The MORIS device attaches to the back of an iPhone, adding roughly 1.75 inches to the thickness of the smartphone. Police officers armed with the tool can take a photo of a person’s face from about five feet away, or scan his or her iris from about six inches, and wirelessly beam that data to law enforcement databases elsewhere to look for a match. It can also perform remote fingerprint matching.

Similar biometric technology has been deployed by the U.S. military in places like Iraq and Afghanistan to confirm the identities of civilians entering military safe zones and to search for known insurgents at checkpoints. But rolling it out in the streets of the U.S. has plenty of people concerned with privacy and Constitutional issues.

The technology lives in a somewhat gray area of the law. It’s generally permissible to take a photo of anyone in a public space, but when a law enforcement agent does so–and especially when he or she then cross references it against a criminal database–that could constitute a search, and therefore should require a warrant.

It’s another one of those situations where technology has simply outpaced the law ( you would think Ben Franklin of all people would’ve seen mobile facial recognition software coming). So while it would be nice to turn to legal precedent here, there simply is none.

Nonetheless, BI2 has deals with about 40 agencies nationwide to deliver about 1,000 of the devices starting in September. From a law enforcement standpoint, police officers seem to like it. It’s a technology that lets them get to the bottom of a situation quickly.
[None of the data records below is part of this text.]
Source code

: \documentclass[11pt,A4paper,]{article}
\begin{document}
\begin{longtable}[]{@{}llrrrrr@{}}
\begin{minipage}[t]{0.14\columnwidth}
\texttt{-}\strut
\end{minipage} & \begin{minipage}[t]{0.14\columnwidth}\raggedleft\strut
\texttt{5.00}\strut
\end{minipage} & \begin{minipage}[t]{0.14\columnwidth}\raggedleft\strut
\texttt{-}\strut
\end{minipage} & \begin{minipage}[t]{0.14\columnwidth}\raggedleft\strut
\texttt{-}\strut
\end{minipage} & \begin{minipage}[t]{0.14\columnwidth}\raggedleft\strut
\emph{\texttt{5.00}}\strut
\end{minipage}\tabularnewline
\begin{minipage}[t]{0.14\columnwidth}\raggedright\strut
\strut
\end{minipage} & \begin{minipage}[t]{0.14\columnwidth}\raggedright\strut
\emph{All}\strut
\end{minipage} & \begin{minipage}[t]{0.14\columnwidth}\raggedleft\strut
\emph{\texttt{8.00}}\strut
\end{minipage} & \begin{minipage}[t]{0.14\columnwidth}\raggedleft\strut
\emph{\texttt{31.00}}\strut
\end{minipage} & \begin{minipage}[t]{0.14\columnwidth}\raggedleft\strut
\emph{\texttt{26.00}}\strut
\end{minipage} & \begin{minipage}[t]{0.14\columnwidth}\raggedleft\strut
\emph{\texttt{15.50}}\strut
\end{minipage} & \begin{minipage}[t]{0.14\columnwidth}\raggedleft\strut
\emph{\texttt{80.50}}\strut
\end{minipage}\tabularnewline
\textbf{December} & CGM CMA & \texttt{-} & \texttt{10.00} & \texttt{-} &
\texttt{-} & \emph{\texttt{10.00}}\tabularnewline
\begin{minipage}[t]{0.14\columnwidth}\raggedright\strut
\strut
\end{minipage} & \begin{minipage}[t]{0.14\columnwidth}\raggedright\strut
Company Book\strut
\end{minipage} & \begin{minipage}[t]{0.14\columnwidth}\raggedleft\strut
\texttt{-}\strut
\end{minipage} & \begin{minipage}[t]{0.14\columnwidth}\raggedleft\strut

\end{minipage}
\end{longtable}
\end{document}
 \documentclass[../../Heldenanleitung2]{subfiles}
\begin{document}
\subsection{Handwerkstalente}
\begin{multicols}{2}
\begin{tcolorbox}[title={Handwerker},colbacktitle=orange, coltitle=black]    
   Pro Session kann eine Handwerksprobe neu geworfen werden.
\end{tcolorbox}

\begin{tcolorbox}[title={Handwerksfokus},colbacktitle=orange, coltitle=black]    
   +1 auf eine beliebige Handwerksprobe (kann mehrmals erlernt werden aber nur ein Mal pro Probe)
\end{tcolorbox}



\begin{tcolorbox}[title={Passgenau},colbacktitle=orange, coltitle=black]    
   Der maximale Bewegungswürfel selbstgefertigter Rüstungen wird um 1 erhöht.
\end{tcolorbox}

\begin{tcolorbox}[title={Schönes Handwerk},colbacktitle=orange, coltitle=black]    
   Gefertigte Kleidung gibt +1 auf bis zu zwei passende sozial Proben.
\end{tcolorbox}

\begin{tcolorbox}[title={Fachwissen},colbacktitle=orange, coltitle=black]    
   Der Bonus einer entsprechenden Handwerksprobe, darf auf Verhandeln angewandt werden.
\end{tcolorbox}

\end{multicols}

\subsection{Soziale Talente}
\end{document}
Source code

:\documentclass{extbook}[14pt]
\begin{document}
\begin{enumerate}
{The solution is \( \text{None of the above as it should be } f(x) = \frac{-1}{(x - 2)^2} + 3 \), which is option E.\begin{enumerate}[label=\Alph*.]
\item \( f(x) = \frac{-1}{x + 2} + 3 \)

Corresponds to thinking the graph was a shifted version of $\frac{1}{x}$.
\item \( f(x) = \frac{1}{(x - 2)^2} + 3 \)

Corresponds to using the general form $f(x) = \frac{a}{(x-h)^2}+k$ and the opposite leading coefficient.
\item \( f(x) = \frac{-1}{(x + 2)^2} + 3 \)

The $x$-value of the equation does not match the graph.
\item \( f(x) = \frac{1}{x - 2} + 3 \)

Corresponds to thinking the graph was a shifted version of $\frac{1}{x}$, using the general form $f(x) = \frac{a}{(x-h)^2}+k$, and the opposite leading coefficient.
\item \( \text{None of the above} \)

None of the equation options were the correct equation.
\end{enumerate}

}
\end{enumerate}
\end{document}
Moreover, in the technology’s defense, it’s tough to use MORIS to abuse a person’s rights if an officer is not already in the process of abusing them.

In an interview with BI2’s chief executive Sean Mullin last year, he told PopSci that the responses of privacy groups and civil liberties advocates are entirely appropriate, but that he thinks the technology passes legal muster. The facial recognition technology requires a frontal facial image taken from close proximity, he says–in other words, it requires consent. Iris scans are practically impossible without the subject’s cooperation, as are fingerprint scans. Besides, the alternative when a police officer can’t confirm a suspect’s identity is generally a trip downtown to sort it out. MORIS simplifies that process.

Whether or not that’s enough to satisfy the privacy rights crowd–and the law–remains to be seen. How this kind of technology is treated by the law now will set the precedent for when the technology becomes more robust–and perhaps more long-range, more surreptitious, and potentially more “Big Brother.”